OpenTelemetry is an open-source observability framework designed to collect, process, and export telemetry data (like these traces, plus metrics and logs) efficiently. The most important concepts are spans, traces, and instrumentations.

• Spans: Basic units of work in a trace, representing individual operations with metadata
• Traces: Collections of spans showing the entire journey of a request through a system
• Exporters: Components that send telemetry data to back-end systems for analysis
• Processors: Tools that modify or enhance telemetry data before it’s exported
• Instrumentations: Plugins that automatically capture telemetry data from frameworks and libraries
• Logs: Records of system events, including errors and informational messages
• Metrics: Numerical data measuring system performance, like response times and memory usage

.NET’s architecture, with its emphasis on high performance and scalability, aligns well with distributed tracing’s objectives.

OpenTelemetry provides .NET developers with a toolkit to implement distributed tracing without significantly altering their existing codebase. This framework makes it straightforward to trace requests across microservices while equipping you with the tools to comprehensively analyze and optimize your application.

Prerequisites

To follow this tutorial, you need:

• A fundamental grasp of Microsoft .NET development
• Free tier access to Microsoft Azure
• Visual Studio or Visual Studio Code for development. These instructions use Visual Studio Code.
• .NET 7 SDK
• A GitHub account

How to set up the environment

Now let’s set up a .NET development environment for distributed tracing.

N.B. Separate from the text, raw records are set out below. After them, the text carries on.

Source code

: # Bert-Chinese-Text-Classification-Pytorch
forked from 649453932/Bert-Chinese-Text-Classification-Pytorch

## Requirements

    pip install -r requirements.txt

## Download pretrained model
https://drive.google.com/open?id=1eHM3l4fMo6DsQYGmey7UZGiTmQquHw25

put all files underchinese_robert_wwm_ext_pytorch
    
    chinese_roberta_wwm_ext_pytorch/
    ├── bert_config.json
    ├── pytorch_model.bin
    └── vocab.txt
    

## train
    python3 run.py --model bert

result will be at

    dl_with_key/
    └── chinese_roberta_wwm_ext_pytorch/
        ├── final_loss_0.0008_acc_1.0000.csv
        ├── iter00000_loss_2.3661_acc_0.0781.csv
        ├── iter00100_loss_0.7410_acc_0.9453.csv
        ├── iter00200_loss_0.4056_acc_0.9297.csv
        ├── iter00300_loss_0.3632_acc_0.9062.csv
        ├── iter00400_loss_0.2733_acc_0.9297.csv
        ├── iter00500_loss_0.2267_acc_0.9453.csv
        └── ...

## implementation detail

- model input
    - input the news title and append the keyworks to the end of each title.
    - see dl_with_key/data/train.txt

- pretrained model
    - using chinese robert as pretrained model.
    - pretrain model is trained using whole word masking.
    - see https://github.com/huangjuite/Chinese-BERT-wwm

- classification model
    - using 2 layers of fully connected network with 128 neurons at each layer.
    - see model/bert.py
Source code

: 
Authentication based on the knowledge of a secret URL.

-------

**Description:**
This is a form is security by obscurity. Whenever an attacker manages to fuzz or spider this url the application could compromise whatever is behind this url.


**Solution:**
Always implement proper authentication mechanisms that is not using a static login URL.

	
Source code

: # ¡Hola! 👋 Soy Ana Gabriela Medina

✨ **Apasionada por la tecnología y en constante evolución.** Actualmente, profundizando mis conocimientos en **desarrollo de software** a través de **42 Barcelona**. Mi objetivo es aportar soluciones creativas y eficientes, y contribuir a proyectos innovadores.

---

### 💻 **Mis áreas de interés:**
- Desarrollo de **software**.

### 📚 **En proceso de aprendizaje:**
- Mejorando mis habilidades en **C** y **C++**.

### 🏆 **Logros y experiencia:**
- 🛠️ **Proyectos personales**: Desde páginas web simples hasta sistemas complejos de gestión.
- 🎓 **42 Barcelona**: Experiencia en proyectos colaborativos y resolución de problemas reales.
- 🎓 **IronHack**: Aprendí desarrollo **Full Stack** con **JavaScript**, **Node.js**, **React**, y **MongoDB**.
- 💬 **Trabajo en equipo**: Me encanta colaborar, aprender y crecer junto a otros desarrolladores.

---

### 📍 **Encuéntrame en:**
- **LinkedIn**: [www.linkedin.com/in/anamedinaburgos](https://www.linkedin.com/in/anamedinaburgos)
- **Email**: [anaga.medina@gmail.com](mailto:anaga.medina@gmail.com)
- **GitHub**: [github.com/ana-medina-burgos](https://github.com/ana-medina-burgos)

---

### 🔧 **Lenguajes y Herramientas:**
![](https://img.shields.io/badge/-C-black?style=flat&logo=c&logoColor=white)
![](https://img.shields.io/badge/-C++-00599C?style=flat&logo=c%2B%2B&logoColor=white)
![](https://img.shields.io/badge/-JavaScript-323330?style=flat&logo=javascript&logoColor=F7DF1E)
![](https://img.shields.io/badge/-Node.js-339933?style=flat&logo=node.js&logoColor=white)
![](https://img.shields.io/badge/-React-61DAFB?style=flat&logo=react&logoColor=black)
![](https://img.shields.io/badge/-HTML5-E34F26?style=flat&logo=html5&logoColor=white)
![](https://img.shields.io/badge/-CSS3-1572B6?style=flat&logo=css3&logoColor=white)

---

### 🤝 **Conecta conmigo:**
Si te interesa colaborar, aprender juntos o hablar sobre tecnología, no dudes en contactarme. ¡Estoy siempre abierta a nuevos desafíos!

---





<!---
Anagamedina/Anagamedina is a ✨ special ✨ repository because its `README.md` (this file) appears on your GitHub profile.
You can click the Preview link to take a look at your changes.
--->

First, install the .NET SDK. Open your terminal and run the command dotnet --version to check if .NET SDK is already installed. If not, install it from the official .NET website.

Next, set up Visual Studio Code (VS Code). Download and install VS Code from its official website. Then, install the C# extension for .NET development within VS Code.

Now, create a simple .NET web API. In your VS Code terminal, run the command dotnet new webapi -n DistributedTracingDemo.

While still in the terminal, type the command cd DistributedTracingDemo to go to the project directory. Run code . to open the project in the current VS code window.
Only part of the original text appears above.